## Material for the task
*** Begin section ***

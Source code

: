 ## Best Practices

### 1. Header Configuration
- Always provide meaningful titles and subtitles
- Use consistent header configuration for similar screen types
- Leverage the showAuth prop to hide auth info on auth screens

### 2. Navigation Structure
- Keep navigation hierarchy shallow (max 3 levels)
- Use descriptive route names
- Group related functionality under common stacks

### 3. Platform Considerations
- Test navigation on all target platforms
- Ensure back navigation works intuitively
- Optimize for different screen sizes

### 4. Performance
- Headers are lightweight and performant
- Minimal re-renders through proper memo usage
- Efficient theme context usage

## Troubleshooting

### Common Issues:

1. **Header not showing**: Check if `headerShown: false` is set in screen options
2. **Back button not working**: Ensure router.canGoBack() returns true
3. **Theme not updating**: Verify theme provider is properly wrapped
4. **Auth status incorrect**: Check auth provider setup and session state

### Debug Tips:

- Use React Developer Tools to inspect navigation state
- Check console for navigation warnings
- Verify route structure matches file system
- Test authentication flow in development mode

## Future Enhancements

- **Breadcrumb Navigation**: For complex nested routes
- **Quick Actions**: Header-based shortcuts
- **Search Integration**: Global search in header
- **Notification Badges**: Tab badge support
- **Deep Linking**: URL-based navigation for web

*** End section ***

## What the task requires
Copy exactly. The range runs from the line containing "- Check console for navigation warnings" through the last line of the data.

## Expected answer
- Check console for navigation warnings
- Verify route structure matches file system
- Test authentication flow in development mode

## Future Enhancements

- **Breadcrumb Navigation**: For complex nested routes
- **Quick Actions**: Header-based shortcuts
- **Search Integration**: Global search in header
- **Notification Badges**: Tab badge support
- **Deep Linking**: URL-based navigation for web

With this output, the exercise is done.